What lines of the data hold the string "rafmath"? Copy them all.

_RECORDS FOR THE EXERCISE_
__________
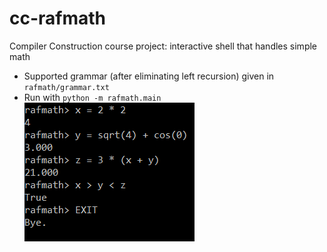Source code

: # cc-rafmath
Compiler Construction course project: interactive shell that handles simple math

- Supported grammar (after eliminating left recursion) given in `rafmath/grammar.txt`
- Run with `python -m rafmath.main`
![Screenshot](/screenshot.png "Screenshot")
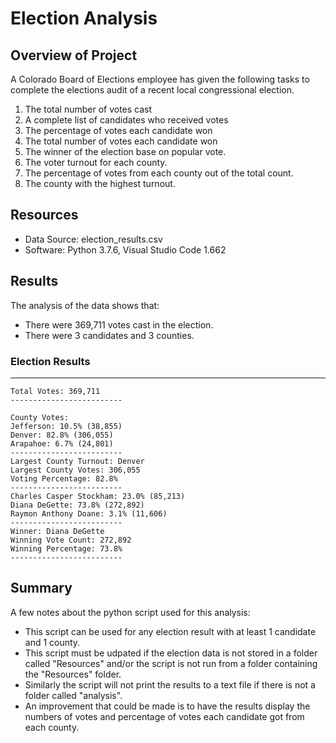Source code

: # Election Analysis

## Overview of Project
A Colorado Board of Elections employee has given the following tasks to complete the elections audit of a recent local
congressional election.

 1. The total number of votes cast
 2. A complete list of candidates who received votes
 3. The percentage of votes each candidate won
 4. The total number of votes each candidate won
 5. The winner of the election base on popular vote.
 6. The voter turnout for each county.
 7. The percentage of votes from each county out of the total count.
 8. The county with the highest turnout.		

## Resources
- Data Source: election_results.csv
- Software: Python 3.7.6, Visual Studio Code 1.662
	
## Results
The analysis of the data shows that:
- There were 369,711 votes cast in the election.
- There were 3 candidates and 3 counties.
### Election Results
-------------------------
    Total Votes: 369,711
    -------------------------

    County Votes:
    Jefferson: 10.5% (38,855)
    Denver: 82.8% (306,055)
    Arapahoe: 6.7% (24,801)
    -------------------------
    Largest County Turnout: Denver
    Largest County Votes: 306,055
    Voting Percentage: 82.8%
    -------------------------
    Charles Casper Stockham: 23.0% (85,213)
    Diana DeGette: 73.8% (272,892)
    Raymon Anthony Doane: 3.1% (11,606)
    -------------------------
    Winner: Diana DeGette
    Winning Vote Count: 272,892
    Winning Percentage: 73.8%
    -------------------------

## Summary
A few notes about the python script used for this analysis:
- This script can be used for any election result with at least 1 candidate and 1 county.
- This script must be udpated if the election data is not stored in a folder called "Resources" and/or the script is not
run from a folder containing the "Resources" folder.
- Similarly the script will not print the results to a text file if there is not a folder called "analysis".
- An improvement that could be made is to have the results display the numbers of votes and percentage of votes
 each candidate got from each county.


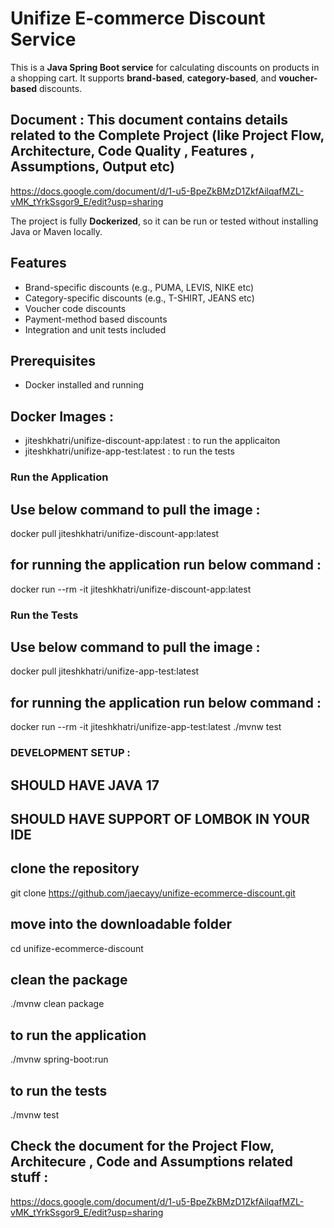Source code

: # Unifize E-commerce Discount Service

This is a **Java Spring Boot service** for calculating discounts on products in a shopping cart. It supports **brand-based**, **category-based**, and **voucher-based** discounts.  

## Document : This document contains details related to the Complete Project (like Project Flow, Architecture, Code Quality , Features , Assumptions, Output etc)
https://docs.google.com/document/d/1-u5-BpeZkBMzD1ZkfAilqafMZL-vMK_tYrkSsgor9_E/edit?usp=sharing

The project is fully **Dockerized**, so it can be run or tested without installing Java or Maven locally.

## Features

- Brand-specific discounts (e.g., PUMA, LEVIS, NIKE etc)  
- Category-specific discounts (e.g., T-SHIRT, JEANS etc)  
- Voucher code discounts  
- Payment-method based discounts  
- Integration and unit tests included
  

## Prerequisites

- Docker installed and running
  

## Docker Images : 
- jiteshkhatri/unifize-discount-app:latest  :  to run the applicaiton
- jiteshkhatri/unifize-app-test:latest      :  to run the tests

### Run the Application

## Use below command to pull the image : 
docker pull jiteshkhatri/unifize-discount-app:latest

## for running the application run below command :
docker run --rm -it jiteshkhatri/unifize-discount-app:latest


### Run the Tests

## Use below command to pull the image : 
docker pull jiteshkhatri/unifize-app-test:latest

## for running the application run below command :
docker run --rm -it jiteshkhatri/unifize-app-test:latest ./mvnw test



### DEVELOPMENT SETUP : 

## SHOULD HAVE JAVA 17
## SHOULD HAVE SUPPORT OF LOMBOK IN YOUR IDE

## clone the repository
git clone https://github.com/jaecayy/unifize-ecommerce-discount.git

## move into the downloadable folder
cd unifize-ecommerce-discount

## clean the package
./mvnw clean package

## to run the application
./mvnw spring-boot:run

## to run the tests
./mvnw test

## Check the document for the Project Flow, Architecure , Code and Assumptions related stuff : 

https://docs.google.com/document/d/1-u5-BpeZkBMzD1ZkfAilqafMZL-vMK_tYrkSsgor9_E/edit?usp=sharing





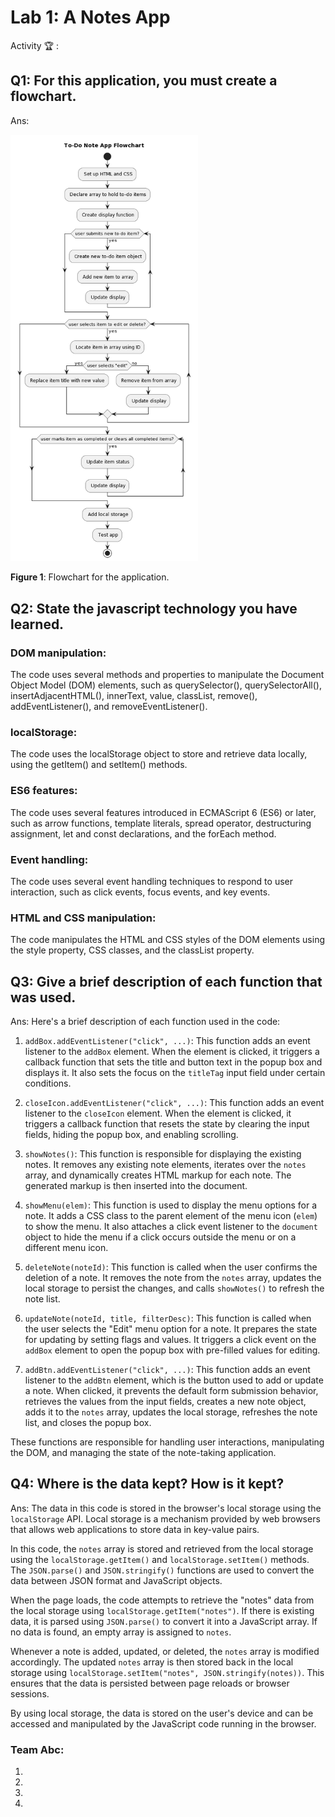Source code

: # Lab 1: A Notes App

Activity 🏆 :
## Q1: For this application, you must create a flowchart.
Ans:

<img src="./pic/flowchart.png" width="300" />

**Figure 1**: Flowchart for the application.

## Q2: State the javascript technology you have learned.
### DOM manipulation: 
The code uses several methods and properties to manipulate the Document Object Model (DOM) elements, such as querySelector(), querySelectorAll(), insertAdjacentHTML(), innerText, value, classList, remove(), addEventListener(), and removeEventListener().

### localStorage: 
The code uses the localStorage object to store and retrieve data locally, using the getItem() and setItem() methods.

### ES6 features: 
The code uses several features introduced in ECMAScript 6 (ES6) or later, such as arrow functions, template literals, spread operator, destructuring assignment, let and const declarations, and the forEach method.

### Event handling: 
The code uses several event handling techniques to respond to user interaction, such as click events, focus events, and key events.

### HTML and CSS manipulation: 
The code manipulates the HTML and CSS styles of the DOM elements using the style property, CSS classes, and the classList property.

## Q3: Give a brief description of each function that was used.
Ans:
Here's a brief description of each function used in the code:

1. `addBox.addEventListener("click", ...)`: This function adds an event listener to the `addBox` element. When the element is clicked, it triggers a callback function that sets the title and button text in the popup box and displays it. It also sets the focus on the `titleTag` input field under certain conditions.

2. `closeIcon.addEventListener("click", ...)`: This function adds an event listener to the `closeIcon` element. When the element is clicked, it triggers a callback function that resets the state by clearing the input fields, hiding the popup box, and enabling scrolling.

3. `showNotes()`: This function is responsible for displaying the existing notes. It removes any existing note elements, iterates over the `notes` array, and dynamically creates HTML markup for each note. The generated markup is then inserted into the document.

4. `showMenu(elem)`: This function is used to display the menu options for a note. It adds a CSS class to the parent element of the menu icon (`elem`) to show the menu. It also attaches a click event listener to the `document` object to hide the menu if a click occurs outside the menu or on a different menu icon.

5. `deleteNote(noteId)`: This function is called when the user confirms the deletion of a note. It removes the note from the `notes` array, updates the local storage to persist the changes, and calls `showNotes()` to refresh the note list.

6. `updateNote(noteId, title, filterDesc)`: This function is called when the user selects the "Edit" menu option for a note. It prepares the state for updating by setting flags and values. It triggers a click event on the `addBox` element to open the popup box with pre-filled values for editing.

7. `addBtn.addEventListener("click", ...)`: This function adds an event listener to the `addBtn` element, which is the button used to add or update a note. When clicked, it prevents the default form submission behavior, retrieves the values from the input fields, creates a new note object, adds it to the `notes` array, updates the local storage, refreshes the note list, and closes the popup box.

These functions are responsible for handling user interactions, manipulating the DOM, and managing the state of the note-taking application.

## Q4: Where is the data kept? How is it kept?
Ans:
The data in this code is stored in the browser's local storage using the `localStorage` API. Local storage is a mechanism provided by web browsers that allows web applications to store data in key-value pairs.

In this code, the `notes` array is stored and retrieved from the local storage using the `localStorage.getItem()` and `localStorage.setItem()` methods. The `JSON.parse()` and `JSON.stringify()` functions are used to convert the data between JSON format and JavaScript objects.

When the page loads, the code attempts to retrieve the "notes" data from the local storage using `localStorage.getItem("notes")`. If there is existing data, it is parsed using `JSON.parse()` to convert it into a JavaScript array. If no data is found, an empty array is assigned to `notes`.

Whenever a note is added, updated, or deleted, the `notes` array is modified accordingly. The updated `notes` array is then stored back in the local storage using `localStorage.setItem("notes", JSON.stringify(notes))`. This ensures that the data is persisted between page reloads or browser sessions.

By using local storage, the data is stored on the user's device and can be accessed and manipulated by the JavaScript code running in the browser.


### Team Abc:
1. 
2.
3.
4.
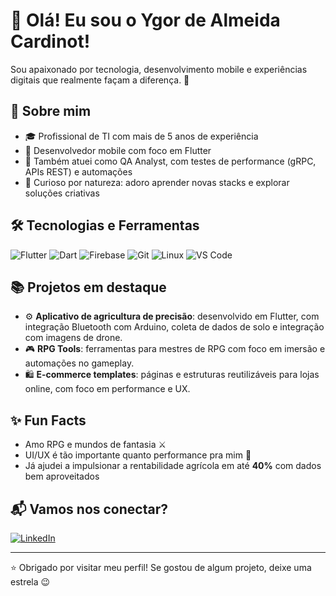 # 👋 Olá! Eu sou o Ygor de Almeida Cardinot!

Sou apaixonado por tecnologia, desenvolvimento mobile e experiências digitais que realmente façam a diferença. 🚀

## 💼 Sobre mim

- 🎓 Profissional de TI com mais de 5 anos de experiência
- 📱 Desenvolvedor mobile com foco em Flutter
- 🧪 Também atuei como QA Analyst, com testes de performance (gRPC, APIs REST) e automações
- 🧠 Curioso por natureza: adoro aprender novas stacks e explorar soluções criativas

## 🛠️ Tecnologias e Ferramentas

![Flutter](https://img.shields.io/badge/-Flutter-02569B?style=flat&logo=flutter&logoColor=white)
![Dart](https://img.shields.io/badge/-Dart-0175C2?style=flat&logo=dart&logoColor=white)
![Firebase](https://img.shields.io/badge/-Firebase-FFCA28?style=flat&logo=firebase&logoColor=black)
![Git](https://img.shields.io/badge/-Git-F05032?style=flat&logo=git&logoColor=white)
![Linux](https://img.shields.io/badge/-Linux-FCC624?style=flat&logo=linux&logoColor=black)
![VS Code](https://img.shields.io/badge/-VS%20Code-007ACC?style=flat&logo=visual-studio-code&logoColor=white)

## 📚 Projetos em destaque

- ⚙️ **Aplicativo de agricultura de precisão**: desenvolvido em Flutter, com integração Bluetooth com Arduino, coleta de dados de solo e integração com imagens de drone.
- 🎮 **RPG Tools**: ferramentas para mestres de RPG com foco em imersão e automações no gameplay.
- 🛍️ **E-commerce templates**: páginas e estruturas reutilizáveis para lojas online, com foco em performance e UX.

## ✨ Fun Facts

- Amo RPG e mundos de fantasia ⚔️
- UI/UX é tão importante quanto performance pra mim 🎨
- Já ajudei a impulsionar a rentabilidade agrícola em até **40%** com dados bem aproveitados

## 📬 Vamos nos conectar?

[![LinkedIn](https://img.shields.io/badge/-LinkedIn-0A66C2?style=flat&logo=linkedin&logoColor=white)](https://www.linkedin.com/in/ygorcardinot/)

---

⭐️ Obrigado por visitar meu perfil! Se gostou de algum projeto, deixe uma estrela 😉

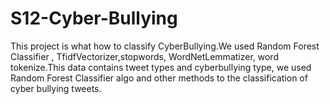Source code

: # S12-Cyber-Bullying
This project is what how to classify CyberBullying.We used Random Forest Classifier , TfidfVectorizer,stopwords, WordNetLemmatizer, word tokenize.This data contains tweet types and cyberbullying type, we used Random Forest Classifier algo and other methods to the classification of cyber bullying tweets.
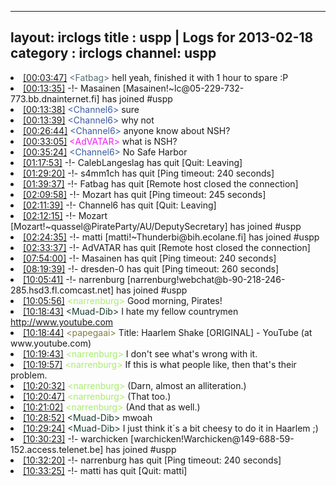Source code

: 
---
layout: irclogs
title : uspp | Logs for 2013-02-18
category : irclogs
channel: uspp
---
<li class="logitem"><a href="#00:03:47" name="00:03:47" class="time">[00:03:47]</a> <span class="person" style="color:#596d73">&lt;Fatbag&gt;</span> hell yeah, finished it with 1 hour to spare :P </li>
<li class="logitem"><a href="#00:13:35" name="00:13:35" class="time">[00:13:35]</a> -!- <span class="join">Masainen</span> [Masainen!~lc@05-229-732-773.bb.dnainternet.fi] has joined #uspp </li>
<li class="logitem"><a href="#00:13:38" name="00:13:38" class="time">[00:13:38]</a> <span class="person" style="color:#3d5ba0">&lt;Channel6&gt;</span> sure </li>
<li class="logitem"><a href="#00:13:39" name="00:13:39" class="time">[00:13:39]</a> <span class="person" style="color:#3d5ba0">&lt;Channel6&gt;</span> why not </li>
<li class="logitem"><a href="#00:26:44" name="00:26:44" class="time">[00:26:44]</a> <span class="person" style="color:#3d5ba0">&lt;Channel6&gt;</span> anyone know about NSH? </li>
<li class="logitem"><a href="#00:33:05" name="00:33:05" class="time">[00:33:05]</a> <span class="person" style="color:#f51bf7">&lt;AdVATAR&gt;</span> what is NSH? </li>
<li class="logitem"><a href="#00:35:24" name="00:35:24" class="time">[00:35:24]</a> <span class="person" style="color:#3d5ba0">&lt;Channel6&gt;</span> No Safe Harbor </li>
<li class="logitem"><a href="#01:17:53" name="01:17:53" class="time">[01:17:53]</a> -!- <span class="quit">CalebLangeslag</span> has quit [Quit: Leaving] </li>
<li class="logitem"><a href="#01:29:20" name="01:29:20" class="time">[01:29:20]</a> -!- <span class="quit">s4mm1ch</span> has quit [Ping timeout: 240 seconds] </li>
<li class="logitem"><a href="#01:39:37" name="01:39:37" class="time">[01:39:37]</a> -!- <span class="quit">Fatbag</span> has quit [Remote host closed the connection] </li>
<li class="logitem"><a href="#02:09:58" name="02:09:58" class="time">[02:09:58]</a> -!- <span class="quit">Mozart</span> has quit [Ping timeout: 245 seconds] </li>
<li class="logitem"><a href="#02:11:39" name="02:11:39" class="time">[02:11:39]</a> -!- <span class="quit">Channel6</span> has quit [Quit: Leaving] </li>
<li class="logitem"><a href="#02:12:15" name="02:12:15" class="time">[02:12:15]</a> -!- <span class="join">Mozart</span> [Mozart!~quassel@PirateParty/AU/DeputySecretary] has joined #uspp </li>
<li class="logitem"><a href="#02:24:35" name="02:24:35" class="time">[02:24:35]</a> -!- <span class="join">matti</span> [matti!~Thunderbi@bih.ecolane.fi] has joined #uspp </li>
<li class="logitem"><a href="#02:33:37" name="02:33:37" class="time">[02:33:37]</a> -!- <span class="quit">AdVATAR</span> has quit [Remote host closed the connection] </li>
<li class="logitem"><a href="#07:54:00" name="07:54:00" class="time">[07:54:00]</a> -!- <span class="quit">Masainen</span> has quit [Ping timeout: 240 seconds] </li>
<li class="logitem"><a href="#08:19:39" name="08:19:39" class="time">[08:19:39]</a> -!- <span class="quit">dresden-0</span> has quit [Ping timeout: 260 seconds] </li>
<li class="logitem"><a href="#10:05:41" name="10:05:41" class="time">[10:05:41]</a> -!- <span class="join">narrenburg</span> [narrenburg!webchat@b-90-218-246-285.hsd3.fl.comcast.net] has joined #uspp </li>
<li class="logitem"><a href="#10:05:56" name="10:05:56" class="time">[10:05:56]</a> <span class="person" style="color:#a8ec6e">&lt;narrenburg&gt;</span> Good morning, Pirates! </li>
<li class="logitem"><a href="#10:18:43" name="10:18:43" class="time">[10:18:43]</a> <span class="person" style="color:#183c2f">&lt;Muad-Dib&gt;</span> I hate my fellow countrymen <a href="http://www.youtube.com/watch?v=YnOywK0MVEk" target="_blank">http://www.youtube.com</a> </li>
<li class="logitem"><a href="#10:18:44" name="10:18:44" class="time">[10:18:44]</a> <span class="person" style="color:#817e41">&lt;papegaai&gt;</span> Title: Haarlem Shake [ORIGINAL] - YouTube (at www.youtube.com) </li>
<li class="logitem"><a href="#10:19:43" name="10:19:43" class="time">[10:19:43]</a> <span class="person" style="color:#a8ec6e">&lt;narrenburg&gt;</span> I don't see what's wrong with it. </li>
<li class="logitem"><a href="#10:19:57" name="10:19:57" class="time">[10:19:57]</a> <span class="person" style="color:#a8ec6e">&lt;narrenburg&gt;</span> If this is what people like, then that's their problem. </li>
<li class="logitem"><a href="#10:20:32" name="10:20:32" class="time">[10:20:32]</a> <span class="person" style="color:#a8ec6e">&lt;narrenburg&gt;</span> (Darn, almost an alliteration.) </li>
<li class="logitem"><a href="#10:20:47" name="10:20:47" class="time">[10:20:47]</a> <span class="person" style="color:#a8ec6e">&lt;narrenburg&gt;</span> (That too.) </li>
<li class="logitem"><a href="#10:21:02" name="10:21:02" class="time">[10:21:02]</a> <span class="person" style="color:#a8ec6e">&lt;narrenburg&gt;</span> (And that as well.) </li>
<li class="logitem"><a href="#10:28:52" name="10:28:52" class="time">[10:28:52]</a> <span class="person" style="color:#183c2f">&lt;Muad-Dib&gt;</span> mwoah </li>
<li class="logitem"><a href="#10:29:24" name="10:29:24" class="time">[10:29:24]</a> <span class="person" style="color:#183c2f">&lt;Muad-Dib&gt;</span> I just think it´s a bit cheesy to do it in Haarlem ;) </li>
<li class="logitem"><a href="#10:30:23" name="10:30:23" class="time">[10:30:23]</a> -!- <span class="join">warchicken</span> [warchicken!Warchicken@149-688-59-152.access.telenet.be] has joined #uspp </li>
<li class="logitem"><a href="#10:32:20" name="10:32:20" class="time">[10:32:20]</a> -!- <span class="quit">narrenburg</span> has quit [Ping timeout: 240 seconds] </li>
<li class="logitem"><a href="#10:33:25" name="10:33:25" class="time">[10:33:25]</a> -!- <span class="quit">matti</span> has quit [Quit: matti] </li>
__________
_TASK RESULT_
: # cc-rafmath
- Supported grammar (after eliminating left recursion) given in `rafmath/grammar.txt`
- Run with `python -m rafmath.main`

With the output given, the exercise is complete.